#### [Data supplied]
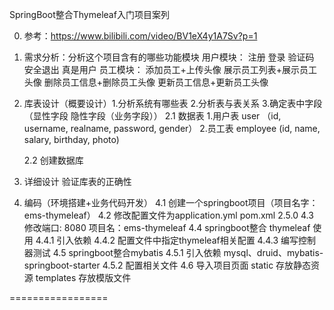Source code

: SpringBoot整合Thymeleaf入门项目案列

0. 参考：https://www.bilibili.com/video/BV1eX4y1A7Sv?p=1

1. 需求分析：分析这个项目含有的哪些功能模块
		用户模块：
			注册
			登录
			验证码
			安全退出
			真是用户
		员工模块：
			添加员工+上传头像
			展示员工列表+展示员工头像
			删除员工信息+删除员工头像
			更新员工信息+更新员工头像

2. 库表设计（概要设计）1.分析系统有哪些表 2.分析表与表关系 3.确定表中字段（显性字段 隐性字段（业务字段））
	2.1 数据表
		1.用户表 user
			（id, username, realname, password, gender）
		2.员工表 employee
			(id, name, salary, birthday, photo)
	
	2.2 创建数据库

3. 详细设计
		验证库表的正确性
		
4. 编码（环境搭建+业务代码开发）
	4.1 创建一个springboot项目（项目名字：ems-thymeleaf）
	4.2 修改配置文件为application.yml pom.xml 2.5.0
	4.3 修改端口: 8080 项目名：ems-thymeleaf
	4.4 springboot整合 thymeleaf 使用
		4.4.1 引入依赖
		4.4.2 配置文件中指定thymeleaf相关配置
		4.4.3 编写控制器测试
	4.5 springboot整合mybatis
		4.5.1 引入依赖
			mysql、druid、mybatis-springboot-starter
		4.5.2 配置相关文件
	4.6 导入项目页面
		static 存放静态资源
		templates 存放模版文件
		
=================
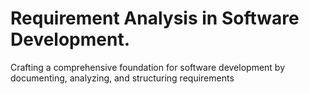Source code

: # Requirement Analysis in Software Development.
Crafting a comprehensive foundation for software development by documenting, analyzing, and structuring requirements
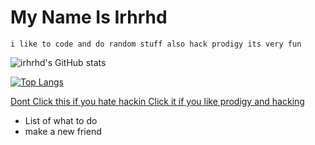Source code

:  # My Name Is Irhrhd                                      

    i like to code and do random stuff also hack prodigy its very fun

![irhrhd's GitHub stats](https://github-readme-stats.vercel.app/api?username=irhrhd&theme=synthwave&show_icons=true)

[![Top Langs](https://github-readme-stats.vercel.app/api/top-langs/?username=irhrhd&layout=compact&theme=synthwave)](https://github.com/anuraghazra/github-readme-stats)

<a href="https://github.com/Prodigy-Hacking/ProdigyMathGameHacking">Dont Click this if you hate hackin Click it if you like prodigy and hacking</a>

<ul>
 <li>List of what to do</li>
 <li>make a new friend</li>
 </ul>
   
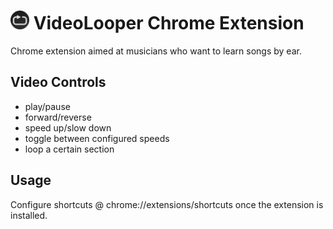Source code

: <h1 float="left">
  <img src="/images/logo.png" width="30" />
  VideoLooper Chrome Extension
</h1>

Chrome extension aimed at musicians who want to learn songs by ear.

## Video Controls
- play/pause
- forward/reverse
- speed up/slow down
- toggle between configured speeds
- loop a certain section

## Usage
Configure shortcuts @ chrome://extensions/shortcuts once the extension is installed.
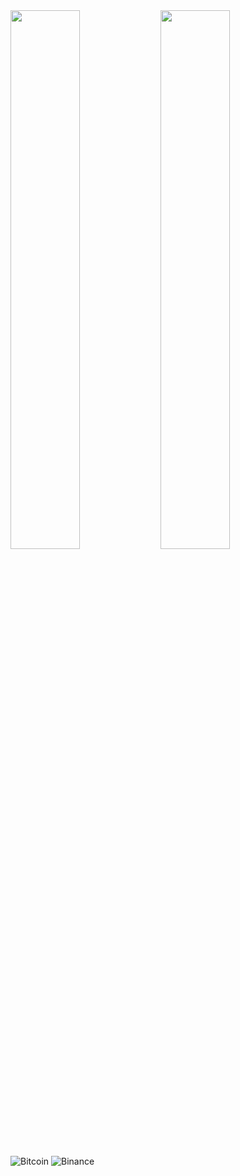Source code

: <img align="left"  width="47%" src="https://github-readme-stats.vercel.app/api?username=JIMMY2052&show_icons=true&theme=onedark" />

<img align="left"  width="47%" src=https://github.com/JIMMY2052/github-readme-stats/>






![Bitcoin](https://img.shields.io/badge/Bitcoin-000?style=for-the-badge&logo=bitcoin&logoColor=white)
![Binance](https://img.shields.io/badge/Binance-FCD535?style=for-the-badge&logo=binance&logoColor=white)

---

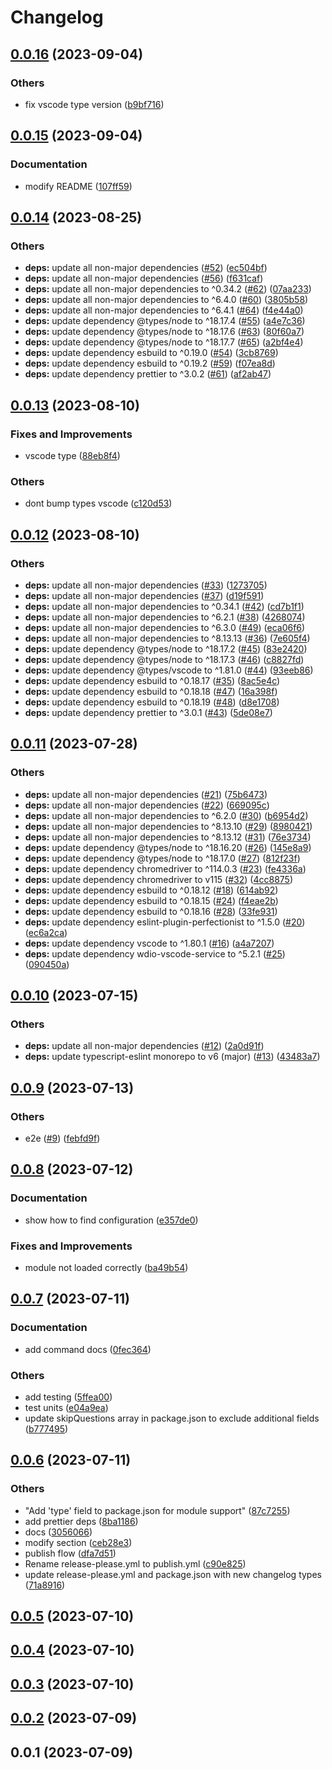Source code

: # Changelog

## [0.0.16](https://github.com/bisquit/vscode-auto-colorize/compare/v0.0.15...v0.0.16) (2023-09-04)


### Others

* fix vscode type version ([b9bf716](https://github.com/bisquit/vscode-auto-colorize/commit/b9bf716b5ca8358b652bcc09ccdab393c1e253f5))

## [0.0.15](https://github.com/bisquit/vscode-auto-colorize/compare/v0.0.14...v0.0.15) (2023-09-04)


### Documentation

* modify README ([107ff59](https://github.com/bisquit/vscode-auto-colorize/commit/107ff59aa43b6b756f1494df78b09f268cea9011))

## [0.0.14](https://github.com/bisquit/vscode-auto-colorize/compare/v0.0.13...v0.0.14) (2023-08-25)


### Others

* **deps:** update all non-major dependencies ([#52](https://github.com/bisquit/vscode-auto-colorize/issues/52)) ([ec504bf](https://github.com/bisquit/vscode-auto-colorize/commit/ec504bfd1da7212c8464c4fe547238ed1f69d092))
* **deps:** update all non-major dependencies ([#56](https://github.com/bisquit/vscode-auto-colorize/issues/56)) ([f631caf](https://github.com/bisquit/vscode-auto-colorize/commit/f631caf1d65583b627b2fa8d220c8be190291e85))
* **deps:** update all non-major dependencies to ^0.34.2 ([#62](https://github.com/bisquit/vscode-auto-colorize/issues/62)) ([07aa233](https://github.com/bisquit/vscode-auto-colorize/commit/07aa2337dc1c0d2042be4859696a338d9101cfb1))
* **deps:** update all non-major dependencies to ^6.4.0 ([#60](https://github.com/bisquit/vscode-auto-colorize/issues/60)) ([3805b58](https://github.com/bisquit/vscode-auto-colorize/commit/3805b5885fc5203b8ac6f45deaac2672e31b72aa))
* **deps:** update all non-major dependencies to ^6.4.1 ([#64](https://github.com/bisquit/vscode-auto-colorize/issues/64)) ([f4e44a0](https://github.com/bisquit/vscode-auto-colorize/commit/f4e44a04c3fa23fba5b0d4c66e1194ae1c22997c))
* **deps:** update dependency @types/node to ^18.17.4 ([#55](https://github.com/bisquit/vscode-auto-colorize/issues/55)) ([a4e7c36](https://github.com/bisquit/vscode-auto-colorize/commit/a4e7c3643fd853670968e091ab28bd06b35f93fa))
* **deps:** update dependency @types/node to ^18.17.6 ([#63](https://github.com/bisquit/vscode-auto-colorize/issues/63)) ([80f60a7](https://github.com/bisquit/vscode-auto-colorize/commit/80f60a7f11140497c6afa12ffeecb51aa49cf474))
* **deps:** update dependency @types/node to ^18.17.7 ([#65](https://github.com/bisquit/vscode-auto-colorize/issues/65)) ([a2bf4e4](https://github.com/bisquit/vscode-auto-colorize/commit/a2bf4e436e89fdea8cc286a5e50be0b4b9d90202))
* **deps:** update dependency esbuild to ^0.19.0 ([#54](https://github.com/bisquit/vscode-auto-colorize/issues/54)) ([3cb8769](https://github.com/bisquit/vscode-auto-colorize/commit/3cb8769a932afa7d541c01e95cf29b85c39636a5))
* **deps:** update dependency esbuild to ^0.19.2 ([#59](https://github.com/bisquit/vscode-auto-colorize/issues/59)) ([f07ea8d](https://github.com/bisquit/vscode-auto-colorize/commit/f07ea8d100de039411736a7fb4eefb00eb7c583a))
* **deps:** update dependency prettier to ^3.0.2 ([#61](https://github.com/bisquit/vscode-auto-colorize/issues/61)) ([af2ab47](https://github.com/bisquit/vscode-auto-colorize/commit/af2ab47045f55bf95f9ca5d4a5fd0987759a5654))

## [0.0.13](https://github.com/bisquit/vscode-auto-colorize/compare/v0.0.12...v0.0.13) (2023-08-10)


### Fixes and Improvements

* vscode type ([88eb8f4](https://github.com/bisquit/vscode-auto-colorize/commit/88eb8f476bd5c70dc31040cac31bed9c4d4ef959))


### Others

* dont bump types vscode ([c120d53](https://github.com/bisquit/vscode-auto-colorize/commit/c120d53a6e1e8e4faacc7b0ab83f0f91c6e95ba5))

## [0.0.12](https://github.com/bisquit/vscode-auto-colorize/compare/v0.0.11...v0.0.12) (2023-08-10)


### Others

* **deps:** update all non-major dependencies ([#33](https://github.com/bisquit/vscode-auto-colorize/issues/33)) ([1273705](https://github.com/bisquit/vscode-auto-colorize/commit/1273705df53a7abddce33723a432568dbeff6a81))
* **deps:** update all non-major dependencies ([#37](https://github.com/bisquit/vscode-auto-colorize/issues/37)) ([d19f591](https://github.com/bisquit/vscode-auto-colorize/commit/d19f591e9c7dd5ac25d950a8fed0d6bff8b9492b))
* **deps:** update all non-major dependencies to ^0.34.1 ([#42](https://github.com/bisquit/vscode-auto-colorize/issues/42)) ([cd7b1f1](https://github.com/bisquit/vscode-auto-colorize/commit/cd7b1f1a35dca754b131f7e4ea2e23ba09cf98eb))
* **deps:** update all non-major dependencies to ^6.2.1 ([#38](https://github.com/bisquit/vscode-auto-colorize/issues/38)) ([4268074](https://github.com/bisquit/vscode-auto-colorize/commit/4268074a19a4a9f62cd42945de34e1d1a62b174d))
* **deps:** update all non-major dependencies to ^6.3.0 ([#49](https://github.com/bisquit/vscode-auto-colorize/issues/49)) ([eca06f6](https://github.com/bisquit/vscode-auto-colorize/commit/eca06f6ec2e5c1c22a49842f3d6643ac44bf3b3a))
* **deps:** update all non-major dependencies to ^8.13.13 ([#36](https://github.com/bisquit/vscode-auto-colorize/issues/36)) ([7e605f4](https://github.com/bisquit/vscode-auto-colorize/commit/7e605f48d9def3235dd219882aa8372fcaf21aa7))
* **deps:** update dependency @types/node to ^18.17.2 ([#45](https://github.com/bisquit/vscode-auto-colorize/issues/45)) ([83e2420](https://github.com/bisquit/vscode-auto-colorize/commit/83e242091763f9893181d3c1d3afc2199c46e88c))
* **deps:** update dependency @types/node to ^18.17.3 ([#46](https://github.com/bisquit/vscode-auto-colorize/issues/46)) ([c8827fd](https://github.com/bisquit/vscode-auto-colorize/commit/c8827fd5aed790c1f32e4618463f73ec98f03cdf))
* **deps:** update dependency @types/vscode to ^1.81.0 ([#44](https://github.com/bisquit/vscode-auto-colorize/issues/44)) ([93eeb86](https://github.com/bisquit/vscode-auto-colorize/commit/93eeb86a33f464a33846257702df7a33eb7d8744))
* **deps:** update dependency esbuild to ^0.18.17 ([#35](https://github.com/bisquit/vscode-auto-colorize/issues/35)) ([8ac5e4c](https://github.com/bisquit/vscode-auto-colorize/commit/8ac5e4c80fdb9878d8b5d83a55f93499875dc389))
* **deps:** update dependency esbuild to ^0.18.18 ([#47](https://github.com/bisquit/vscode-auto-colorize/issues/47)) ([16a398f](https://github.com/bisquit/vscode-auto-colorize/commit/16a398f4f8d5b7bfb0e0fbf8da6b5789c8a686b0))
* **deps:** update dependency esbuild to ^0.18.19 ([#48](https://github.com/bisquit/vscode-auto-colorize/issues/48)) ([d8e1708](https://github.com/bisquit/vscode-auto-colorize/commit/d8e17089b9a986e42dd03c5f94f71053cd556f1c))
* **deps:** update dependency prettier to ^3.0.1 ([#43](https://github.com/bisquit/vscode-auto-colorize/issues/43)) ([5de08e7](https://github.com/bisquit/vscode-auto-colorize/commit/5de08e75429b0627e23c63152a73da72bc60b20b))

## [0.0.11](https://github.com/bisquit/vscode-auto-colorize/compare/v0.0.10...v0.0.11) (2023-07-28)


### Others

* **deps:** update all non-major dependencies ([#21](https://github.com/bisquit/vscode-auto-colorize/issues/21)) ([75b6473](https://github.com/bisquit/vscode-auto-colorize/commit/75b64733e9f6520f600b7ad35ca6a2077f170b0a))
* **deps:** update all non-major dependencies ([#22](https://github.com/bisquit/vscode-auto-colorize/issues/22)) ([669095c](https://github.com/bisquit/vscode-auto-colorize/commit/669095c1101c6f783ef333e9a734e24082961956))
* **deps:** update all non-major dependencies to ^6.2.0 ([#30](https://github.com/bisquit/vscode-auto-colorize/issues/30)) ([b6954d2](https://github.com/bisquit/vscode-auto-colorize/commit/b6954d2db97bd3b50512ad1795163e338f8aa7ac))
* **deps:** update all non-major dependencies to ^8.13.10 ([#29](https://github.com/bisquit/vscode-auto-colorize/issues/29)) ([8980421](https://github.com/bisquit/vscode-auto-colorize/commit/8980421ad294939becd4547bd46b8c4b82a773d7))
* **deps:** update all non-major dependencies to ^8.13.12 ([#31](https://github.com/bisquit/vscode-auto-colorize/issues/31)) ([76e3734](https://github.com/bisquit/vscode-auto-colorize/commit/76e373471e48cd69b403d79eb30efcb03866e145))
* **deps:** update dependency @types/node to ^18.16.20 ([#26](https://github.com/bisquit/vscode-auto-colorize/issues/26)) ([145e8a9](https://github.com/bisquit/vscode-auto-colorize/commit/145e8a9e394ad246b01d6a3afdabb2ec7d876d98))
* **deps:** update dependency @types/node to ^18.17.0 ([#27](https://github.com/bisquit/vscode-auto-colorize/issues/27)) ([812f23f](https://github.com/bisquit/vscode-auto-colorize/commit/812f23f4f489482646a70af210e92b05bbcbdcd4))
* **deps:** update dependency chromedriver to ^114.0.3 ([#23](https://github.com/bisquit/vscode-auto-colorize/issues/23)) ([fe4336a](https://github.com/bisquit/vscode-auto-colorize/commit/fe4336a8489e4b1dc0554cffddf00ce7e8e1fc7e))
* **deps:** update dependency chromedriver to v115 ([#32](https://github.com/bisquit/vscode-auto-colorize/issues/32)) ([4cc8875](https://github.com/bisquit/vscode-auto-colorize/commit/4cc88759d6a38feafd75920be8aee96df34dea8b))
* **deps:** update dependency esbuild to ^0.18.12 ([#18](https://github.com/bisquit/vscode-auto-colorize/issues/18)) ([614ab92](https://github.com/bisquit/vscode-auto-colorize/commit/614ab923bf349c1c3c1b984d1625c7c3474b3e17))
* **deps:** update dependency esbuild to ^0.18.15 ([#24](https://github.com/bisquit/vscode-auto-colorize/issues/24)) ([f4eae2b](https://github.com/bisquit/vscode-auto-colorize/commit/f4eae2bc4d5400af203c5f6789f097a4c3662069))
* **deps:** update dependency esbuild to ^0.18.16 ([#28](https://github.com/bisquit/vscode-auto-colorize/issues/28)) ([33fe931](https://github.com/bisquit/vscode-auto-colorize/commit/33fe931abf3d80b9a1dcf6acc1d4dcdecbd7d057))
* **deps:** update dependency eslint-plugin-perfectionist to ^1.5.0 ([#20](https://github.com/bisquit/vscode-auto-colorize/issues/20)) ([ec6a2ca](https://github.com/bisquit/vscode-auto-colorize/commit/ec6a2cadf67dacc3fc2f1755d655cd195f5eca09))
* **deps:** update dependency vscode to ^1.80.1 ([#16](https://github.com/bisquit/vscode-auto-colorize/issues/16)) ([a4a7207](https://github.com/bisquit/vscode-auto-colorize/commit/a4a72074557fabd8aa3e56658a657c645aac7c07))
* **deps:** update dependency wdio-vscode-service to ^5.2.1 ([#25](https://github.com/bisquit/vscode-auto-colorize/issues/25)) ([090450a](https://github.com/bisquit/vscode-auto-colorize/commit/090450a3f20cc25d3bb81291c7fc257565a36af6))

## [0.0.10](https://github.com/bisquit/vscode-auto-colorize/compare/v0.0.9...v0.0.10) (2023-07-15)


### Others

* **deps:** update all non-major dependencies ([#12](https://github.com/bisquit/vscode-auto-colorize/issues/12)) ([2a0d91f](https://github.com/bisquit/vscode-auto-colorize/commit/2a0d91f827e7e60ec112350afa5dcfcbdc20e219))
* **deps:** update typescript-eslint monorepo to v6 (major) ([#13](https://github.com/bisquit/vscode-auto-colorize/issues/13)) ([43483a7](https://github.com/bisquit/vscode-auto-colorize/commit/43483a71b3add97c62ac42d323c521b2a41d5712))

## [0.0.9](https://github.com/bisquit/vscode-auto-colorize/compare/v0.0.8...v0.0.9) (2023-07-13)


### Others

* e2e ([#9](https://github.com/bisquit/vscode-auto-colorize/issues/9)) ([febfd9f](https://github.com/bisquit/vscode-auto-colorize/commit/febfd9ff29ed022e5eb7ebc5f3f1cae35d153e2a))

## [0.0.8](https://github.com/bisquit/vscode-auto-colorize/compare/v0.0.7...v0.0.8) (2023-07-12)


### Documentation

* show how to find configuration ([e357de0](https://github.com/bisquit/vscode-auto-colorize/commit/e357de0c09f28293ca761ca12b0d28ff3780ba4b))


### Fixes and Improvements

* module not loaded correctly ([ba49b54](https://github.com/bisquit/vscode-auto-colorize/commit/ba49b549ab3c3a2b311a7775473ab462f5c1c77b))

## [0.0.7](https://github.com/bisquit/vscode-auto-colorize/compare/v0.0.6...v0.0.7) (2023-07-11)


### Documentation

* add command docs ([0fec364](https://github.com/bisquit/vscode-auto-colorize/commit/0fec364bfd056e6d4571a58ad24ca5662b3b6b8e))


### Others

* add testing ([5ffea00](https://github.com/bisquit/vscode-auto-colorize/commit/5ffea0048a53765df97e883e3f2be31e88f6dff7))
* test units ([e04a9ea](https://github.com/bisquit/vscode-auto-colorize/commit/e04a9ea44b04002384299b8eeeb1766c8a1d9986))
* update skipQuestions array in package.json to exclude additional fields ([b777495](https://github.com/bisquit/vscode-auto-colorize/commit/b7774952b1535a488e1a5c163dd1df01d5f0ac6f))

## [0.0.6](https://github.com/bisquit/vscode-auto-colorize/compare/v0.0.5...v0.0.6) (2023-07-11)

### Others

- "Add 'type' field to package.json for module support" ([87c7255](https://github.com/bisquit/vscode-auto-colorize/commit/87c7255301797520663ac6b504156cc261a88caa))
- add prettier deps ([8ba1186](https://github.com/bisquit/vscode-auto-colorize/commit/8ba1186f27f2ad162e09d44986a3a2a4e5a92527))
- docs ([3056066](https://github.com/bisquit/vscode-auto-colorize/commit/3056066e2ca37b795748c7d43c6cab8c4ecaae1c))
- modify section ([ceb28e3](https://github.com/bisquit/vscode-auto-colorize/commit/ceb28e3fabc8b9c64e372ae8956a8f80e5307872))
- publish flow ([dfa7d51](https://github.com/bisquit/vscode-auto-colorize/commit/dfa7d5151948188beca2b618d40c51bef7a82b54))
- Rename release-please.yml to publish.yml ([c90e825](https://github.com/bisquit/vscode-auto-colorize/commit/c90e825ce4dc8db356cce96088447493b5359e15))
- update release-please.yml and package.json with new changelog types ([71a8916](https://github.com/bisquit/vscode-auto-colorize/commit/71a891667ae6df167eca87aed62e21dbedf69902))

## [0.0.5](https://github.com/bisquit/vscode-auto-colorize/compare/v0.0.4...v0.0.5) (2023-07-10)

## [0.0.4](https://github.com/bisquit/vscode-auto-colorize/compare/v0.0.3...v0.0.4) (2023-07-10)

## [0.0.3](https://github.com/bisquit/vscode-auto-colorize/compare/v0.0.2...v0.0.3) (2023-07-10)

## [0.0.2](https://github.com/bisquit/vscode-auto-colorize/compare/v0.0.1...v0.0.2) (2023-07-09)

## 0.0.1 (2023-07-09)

* * *

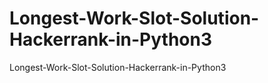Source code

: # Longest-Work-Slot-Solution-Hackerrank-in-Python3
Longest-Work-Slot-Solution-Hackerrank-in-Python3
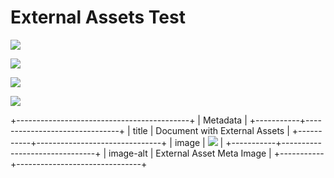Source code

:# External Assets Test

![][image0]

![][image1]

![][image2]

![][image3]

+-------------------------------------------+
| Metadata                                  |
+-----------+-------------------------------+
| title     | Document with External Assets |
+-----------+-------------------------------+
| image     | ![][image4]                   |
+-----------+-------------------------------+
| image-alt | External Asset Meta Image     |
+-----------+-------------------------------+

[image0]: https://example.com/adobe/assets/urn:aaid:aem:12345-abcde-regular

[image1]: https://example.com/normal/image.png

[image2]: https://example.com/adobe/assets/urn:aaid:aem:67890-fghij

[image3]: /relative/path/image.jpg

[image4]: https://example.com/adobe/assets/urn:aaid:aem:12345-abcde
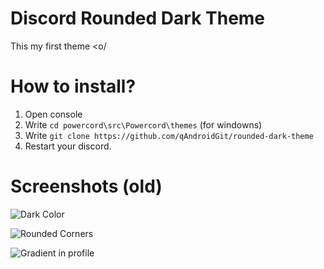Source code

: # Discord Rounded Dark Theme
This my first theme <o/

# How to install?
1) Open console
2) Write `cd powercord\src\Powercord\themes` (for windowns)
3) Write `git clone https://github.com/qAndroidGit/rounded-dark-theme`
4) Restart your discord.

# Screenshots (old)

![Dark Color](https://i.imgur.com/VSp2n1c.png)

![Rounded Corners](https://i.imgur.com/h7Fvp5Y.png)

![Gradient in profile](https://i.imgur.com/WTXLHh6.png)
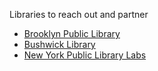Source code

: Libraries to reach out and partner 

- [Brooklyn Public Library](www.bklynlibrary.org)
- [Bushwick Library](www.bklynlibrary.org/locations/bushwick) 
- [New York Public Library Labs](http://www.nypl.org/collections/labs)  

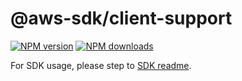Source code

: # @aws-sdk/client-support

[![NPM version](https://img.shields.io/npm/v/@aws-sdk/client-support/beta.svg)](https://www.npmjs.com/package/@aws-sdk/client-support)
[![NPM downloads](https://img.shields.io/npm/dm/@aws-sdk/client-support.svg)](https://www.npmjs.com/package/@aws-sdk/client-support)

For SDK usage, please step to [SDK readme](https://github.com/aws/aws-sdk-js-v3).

#### [Task to complete]
Return all lines in the data that include the word "Slot".

#### [Expected answer]
: # Longest-Work-Slot-Solution-Hackerrank-in-Python3
Longest-Work-Slot-Solution-Hackerrank-in-Python3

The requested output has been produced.